Police and courts in Colorado are wrestling with an unexpected, but increasingly common, problem in the wake of of marijuana legalization in their state: home chemists blowing up their homes attempting to extract the marijuana concentrate commonly known as hash oil from the legalized pot.
According to the New York Times, explosions related to the extraction of the popular marijuana concentrate using butane have nearly tripled since the first pot shops opened on Jan 1, 2014 after voters voted to legalize pot in 2013.
While the explosions are not limited to Colorado -- with officials reporting problems in Florida, Illinois, and California -- how Colorado law enforcement deals with the 'home brewers' is complicated by recent changes in the state's drug policies.
“This is uncharted territory,” State Representative Mike Foote, a Democrat from northern Colorado said. “These things come up for the first time, and no one’s dealt with them before.”
The explosions are the result of the careless use of butane -- normally used in lighters, portable stoves or heaters -- to extract the concentrated tetrahydrocannabinol, or THC, from the plant.
Butane fuel is pumped through a tube packed with raw marijuana plants to draw out the THC, producing a golden and highly potent concentrate called honey oil, earwax, or shatter. In the process a room can fill with volatile butane vapors that can be ignited by a spark or flame.
“They get enough vapors inside the building and it goes off, and it’ll bulge out the walls,” explained Grand Junction Fire Marshall Chuck Mathis, whose department responded to four such explosions last year.
According to Mathis, victims often try to blame the explosion and resulting fire on something else.
“They always have a different story: ‘Nothing happened’ or ‘I was cooking food, and all of a sudden there was an explosion.’ They always try to blame it on something else,” he said.
Although no one has died in the explosions so far, the fires have wrecked homes and apartments and injured dozens of people, including 17 who received treatment for severe burns, resulting in skin grafts and surgery at the University of Colorado Hospital’s burn center.

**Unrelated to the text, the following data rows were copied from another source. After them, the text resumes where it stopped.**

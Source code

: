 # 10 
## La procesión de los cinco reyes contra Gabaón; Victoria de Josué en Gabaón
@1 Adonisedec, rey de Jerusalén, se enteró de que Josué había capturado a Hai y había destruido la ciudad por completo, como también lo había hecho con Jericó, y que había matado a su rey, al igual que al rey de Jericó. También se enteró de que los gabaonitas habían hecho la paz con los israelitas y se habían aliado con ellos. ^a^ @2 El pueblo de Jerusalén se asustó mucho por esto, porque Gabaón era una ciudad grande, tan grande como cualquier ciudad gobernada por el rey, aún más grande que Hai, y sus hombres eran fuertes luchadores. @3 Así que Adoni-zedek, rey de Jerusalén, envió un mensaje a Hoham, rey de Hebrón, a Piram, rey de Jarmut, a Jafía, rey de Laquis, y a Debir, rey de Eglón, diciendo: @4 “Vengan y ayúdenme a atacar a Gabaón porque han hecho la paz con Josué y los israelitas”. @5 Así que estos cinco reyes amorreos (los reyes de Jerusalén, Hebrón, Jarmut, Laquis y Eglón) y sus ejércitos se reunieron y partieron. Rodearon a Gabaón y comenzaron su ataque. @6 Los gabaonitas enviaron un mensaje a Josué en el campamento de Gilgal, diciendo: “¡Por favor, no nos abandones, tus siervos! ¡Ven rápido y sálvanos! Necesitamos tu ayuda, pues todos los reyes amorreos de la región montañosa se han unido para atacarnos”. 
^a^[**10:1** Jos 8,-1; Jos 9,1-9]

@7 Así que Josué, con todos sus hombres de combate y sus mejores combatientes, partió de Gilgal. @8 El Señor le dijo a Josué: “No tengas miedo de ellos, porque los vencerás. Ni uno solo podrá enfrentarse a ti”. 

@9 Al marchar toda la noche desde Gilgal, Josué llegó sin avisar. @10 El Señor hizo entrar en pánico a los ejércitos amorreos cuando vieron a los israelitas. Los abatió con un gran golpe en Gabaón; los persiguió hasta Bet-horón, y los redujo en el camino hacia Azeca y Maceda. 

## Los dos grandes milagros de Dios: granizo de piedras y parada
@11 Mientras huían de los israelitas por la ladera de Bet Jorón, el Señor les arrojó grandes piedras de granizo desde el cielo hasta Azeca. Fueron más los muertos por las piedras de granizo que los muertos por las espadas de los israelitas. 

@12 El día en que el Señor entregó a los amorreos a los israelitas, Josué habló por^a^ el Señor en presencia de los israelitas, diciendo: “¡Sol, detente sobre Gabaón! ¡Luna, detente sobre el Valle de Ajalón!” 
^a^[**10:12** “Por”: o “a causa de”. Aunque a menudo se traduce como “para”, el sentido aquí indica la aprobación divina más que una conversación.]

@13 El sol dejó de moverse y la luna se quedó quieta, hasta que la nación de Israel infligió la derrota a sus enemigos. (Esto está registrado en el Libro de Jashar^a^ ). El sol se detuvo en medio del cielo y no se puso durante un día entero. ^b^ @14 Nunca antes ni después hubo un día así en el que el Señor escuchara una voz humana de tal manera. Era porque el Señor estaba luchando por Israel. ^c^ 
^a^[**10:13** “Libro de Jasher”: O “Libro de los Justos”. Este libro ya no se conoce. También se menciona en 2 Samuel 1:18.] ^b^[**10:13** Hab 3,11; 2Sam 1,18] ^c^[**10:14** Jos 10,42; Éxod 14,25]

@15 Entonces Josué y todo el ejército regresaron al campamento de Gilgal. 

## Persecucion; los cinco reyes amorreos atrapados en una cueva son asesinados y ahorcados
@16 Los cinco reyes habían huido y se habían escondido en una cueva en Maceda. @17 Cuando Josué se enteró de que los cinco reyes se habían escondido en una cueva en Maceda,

In the case of home explosions, Colorado prosecutors believe a crime has taken place, saying that, while legalization may have given licensed and regulated marijuana manufacturing facilities the right to extract THC in controlled environments, homemade operations using the highly flammable butane are still illegal.
Robert Corry, a prominent marijuana advocate, differs, saying legalization has changed how Colorado treats people with marijuana. According to Corry, it is no longer an issue for the police and courts, but for the regulators and bureaucrats who enforce the civil codes surrounding marijuana growers and dispensaries.
In a court statement, while defending a client who set off an explosion in a marijuana cooperative, Corry said, “The court system is not to be used for marijuana regulation anymore.”
According to Corry, making butane hash oil is similar to processing olive oil, home brewing beer, or distilling whiskey.
“There are thousands of people in Colorado who are doing this,” Mr. Corry explained. “I view this as the equivalent of frying turkey for Thanksgiving. Someone spills the oil, and there’s an explosion. It’s unfortunate, but it’s not a felony crime.”
Judge A. Bruce Jones of the Second Judicial District overseeing the case Corry is defending said he was unsure as he grappled with the law legalizing marijuana; attempting to differentiate between “processing” marijuana — legal under Amendment 64 — and manufacturing.
“I have no real knowledge of how you make hash oil,” Judge Jones said during the hearing.
For now the Colorado state attorney general has weighed in saying legalization does not apply to butane extraction.
Earlier this month a western Colorado judge overseeing the case against a 70-year-old man charged with making hash oil in his home rejected the argument that some drugs laws in regard to marijuana are now unconstitutional.